Dataset entries:
· · ·
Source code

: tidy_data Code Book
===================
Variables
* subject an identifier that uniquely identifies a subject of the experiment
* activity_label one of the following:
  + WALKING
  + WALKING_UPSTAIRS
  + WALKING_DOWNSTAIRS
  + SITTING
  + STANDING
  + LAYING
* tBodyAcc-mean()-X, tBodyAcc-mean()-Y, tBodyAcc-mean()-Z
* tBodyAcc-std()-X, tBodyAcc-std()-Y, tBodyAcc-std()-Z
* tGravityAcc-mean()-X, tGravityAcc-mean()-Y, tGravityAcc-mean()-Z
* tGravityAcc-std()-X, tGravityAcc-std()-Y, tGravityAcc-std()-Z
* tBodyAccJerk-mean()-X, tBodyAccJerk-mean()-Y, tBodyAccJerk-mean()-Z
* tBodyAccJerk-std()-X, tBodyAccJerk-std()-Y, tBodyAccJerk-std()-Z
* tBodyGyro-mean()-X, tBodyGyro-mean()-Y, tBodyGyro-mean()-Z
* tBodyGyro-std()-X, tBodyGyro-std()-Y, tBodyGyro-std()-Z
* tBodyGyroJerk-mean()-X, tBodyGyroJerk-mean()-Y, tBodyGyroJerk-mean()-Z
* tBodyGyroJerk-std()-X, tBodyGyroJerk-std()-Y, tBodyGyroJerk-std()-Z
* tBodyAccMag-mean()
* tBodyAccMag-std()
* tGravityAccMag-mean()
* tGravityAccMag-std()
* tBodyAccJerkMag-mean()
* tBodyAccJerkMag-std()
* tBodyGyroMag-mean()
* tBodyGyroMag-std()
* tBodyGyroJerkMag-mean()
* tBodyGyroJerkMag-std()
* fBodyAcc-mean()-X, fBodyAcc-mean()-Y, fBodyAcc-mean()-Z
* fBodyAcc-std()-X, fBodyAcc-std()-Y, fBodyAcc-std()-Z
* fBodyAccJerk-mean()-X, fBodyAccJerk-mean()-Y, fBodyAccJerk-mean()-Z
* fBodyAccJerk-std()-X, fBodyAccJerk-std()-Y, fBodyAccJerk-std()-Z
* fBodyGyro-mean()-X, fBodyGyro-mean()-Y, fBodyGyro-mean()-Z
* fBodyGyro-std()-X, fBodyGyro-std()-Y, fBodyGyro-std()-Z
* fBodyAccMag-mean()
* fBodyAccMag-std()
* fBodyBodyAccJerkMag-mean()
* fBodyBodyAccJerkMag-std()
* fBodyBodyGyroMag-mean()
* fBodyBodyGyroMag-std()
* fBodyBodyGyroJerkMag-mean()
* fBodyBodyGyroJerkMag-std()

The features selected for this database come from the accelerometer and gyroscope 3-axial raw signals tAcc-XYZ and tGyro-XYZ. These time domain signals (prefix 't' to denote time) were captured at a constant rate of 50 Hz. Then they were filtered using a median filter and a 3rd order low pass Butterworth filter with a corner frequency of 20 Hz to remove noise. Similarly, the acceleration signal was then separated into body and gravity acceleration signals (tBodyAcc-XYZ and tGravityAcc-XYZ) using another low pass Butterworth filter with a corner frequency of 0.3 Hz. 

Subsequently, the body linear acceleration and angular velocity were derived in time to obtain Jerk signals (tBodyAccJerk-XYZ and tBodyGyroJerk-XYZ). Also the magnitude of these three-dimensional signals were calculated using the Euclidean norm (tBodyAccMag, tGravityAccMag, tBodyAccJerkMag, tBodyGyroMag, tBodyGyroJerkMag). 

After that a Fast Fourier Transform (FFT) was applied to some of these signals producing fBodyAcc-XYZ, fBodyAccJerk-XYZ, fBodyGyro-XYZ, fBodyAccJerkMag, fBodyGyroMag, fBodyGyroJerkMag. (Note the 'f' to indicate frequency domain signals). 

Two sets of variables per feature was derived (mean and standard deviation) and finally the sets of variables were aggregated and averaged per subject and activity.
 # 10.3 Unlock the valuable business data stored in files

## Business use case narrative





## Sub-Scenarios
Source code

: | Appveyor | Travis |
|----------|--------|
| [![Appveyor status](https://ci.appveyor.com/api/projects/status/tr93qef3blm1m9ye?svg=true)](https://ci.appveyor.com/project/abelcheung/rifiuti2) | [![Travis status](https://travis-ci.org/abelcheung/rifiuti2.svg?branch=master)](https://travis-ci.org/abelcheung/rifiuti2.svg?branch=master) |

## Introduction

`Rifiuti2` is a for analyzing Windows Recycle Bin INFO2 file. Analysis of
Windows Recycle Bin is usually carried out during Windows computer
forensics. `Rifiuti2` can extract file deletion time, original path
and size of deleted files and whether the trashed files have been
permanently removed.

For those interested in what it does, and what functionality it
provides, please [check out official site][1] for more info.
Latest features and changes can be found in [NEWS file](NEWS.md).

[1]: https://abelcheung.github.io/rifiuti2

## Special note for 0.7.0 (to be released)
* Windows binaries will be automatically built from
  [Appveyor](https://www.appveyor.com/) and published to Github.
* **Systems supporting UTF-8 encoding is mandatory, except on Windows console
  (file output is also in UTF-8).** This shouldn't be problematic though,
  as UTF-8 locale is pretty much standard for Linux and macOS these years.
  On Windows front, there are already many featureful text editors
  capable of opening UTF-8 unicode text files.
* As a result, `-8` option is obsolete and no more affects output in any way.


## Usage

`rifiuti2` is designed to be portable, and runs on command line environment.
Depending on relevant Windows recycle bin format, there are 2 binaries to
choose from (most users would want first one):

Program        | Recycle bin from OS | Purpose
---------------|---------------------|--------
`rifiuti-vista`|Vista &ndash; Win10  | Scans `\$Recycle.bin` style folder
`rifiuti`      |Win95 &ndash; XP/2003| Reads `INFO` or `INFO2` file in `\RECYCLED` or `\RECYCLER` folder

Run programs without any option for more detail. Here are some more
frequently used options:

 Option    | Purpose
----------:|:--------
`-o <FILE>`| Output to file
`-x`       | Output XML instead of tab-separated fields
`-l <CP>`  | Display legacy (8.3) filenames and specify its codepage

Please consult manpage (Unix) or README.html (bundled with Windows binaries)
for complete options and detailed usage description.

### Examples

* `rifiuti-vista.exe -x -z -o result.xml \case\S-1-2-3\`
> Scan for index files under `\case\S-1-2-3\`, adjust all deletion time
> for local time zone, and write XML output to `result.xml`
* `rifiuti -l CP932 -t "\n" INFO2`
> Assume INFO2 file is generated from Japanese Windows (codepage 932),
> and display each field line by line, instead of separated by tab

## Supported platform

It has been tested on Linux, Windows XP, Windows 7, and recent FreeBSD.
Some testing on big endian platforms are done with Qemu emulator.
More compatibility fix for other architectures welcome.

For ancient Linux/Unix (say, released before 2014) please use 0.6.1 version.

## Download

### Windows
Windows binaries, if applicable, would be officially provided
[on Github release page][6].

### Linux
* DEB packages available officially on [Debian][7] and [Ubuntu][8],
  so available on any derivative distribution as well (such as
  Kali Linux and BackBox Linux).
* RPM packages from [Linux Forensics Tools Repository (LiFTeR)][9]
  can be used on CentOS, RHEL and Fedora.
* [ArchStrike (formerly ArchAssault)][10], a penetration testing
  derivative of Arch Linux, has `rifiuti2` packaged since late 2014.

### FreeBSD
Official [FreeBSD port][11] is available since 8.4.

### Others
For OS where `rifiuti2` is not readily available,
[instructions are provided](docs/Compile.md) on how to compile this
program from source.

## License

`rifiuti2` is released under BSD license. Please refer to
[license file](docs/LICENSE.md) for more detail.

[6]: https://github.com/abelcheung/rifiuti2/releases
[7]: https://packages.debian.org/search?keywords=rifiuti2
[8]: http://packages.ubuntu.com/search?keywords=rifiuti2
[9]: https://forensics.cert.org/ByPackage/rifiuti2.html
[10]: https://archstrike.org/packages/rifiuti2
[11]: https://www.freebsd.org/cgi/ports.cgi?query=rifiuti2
· · ·
Directions
Identify the lines of the data that contain the word "were". Copy each of them.

Your response
The features selected for this database come from the accelerometer and gyroscope 3-axial raw signals tAcc-XYZ and tGyro-XYZ. These time domain signals (prefix 't' to denote time) were captured at a constant rate of 50 Hz. Then they were filtered using a median filter and a 3rd order low pass Butterworth filter with a corner frequency of 20 Hz to remove noise. Similarly, the acceleration signal was then separated into body and gravity acceleration signals (tBodyAcc-XYZ and tGravityAcc-XYZ) using another low pass Butterworth filter with a corner frequency of 0.3 Hz. 
Subsequently, the body linear acceleration and angular velocity were derived in time to obtain Jerk signals (tBodyAccJerk-XYZ and tBodyGyroJerk-XYZ). Also the magnitude of these three-dimensional signals were calculated using the Euclidean norm (tBodyAccMag, tGravityAccMag, tBodyAccJerkMag, tBodyGyroMag, tBodyGyroJerkMag). 
Two sets of variables per feature was derived (mean and standard deviation) and finally the sets of variables were aggregated and averaged per subject and activity.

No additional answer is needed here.